▼
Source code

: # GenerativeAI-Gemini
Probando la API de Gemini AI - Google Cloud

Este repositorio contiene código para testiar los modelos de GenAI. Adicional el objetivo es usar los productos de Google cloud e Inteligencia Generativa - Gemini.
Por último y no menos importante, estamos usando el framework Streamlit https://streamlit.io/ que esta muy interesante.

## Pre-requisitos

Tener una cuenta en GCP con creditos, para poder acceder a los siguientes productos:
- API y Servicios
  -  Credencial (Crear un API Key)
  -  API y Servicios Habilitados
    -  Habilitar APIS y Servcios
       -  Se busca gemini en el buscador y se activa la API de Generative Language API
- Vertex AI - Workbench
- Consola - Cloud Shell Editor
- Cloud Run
▲
▶ **Work required**
Return the material exactly. Leave out no line.

▶ **Exercise result**
Source code

: # GenerativeAI-Gemini
Probando la API de Gemini AI - Google Cloud

Este repositorio contiene código para testiar los modelos de GenAI. Adicional el objetivo es usar los productos de Google cloud e Inteligencia Generativa - Gemini.
Por último y no menos importante, estamos usando el framework Streamlit https://streamlit.io/ que esta muy interesante.

## Pre-requisitos

Tener una cuenta en GCP con creditos, para poder acceder a los siguientes productos:
- API y Servicios
  -  Credencial (Crear un API Key)
  -  API y Servicios Habilitados
    -  Habilitar APIS y Servcios
       -  Se busca gemini en el buscador y se activa la API de Generative Language API
- Vertex AI - Workbench
- Consola - Cloud Shell Editor
- Cloud Run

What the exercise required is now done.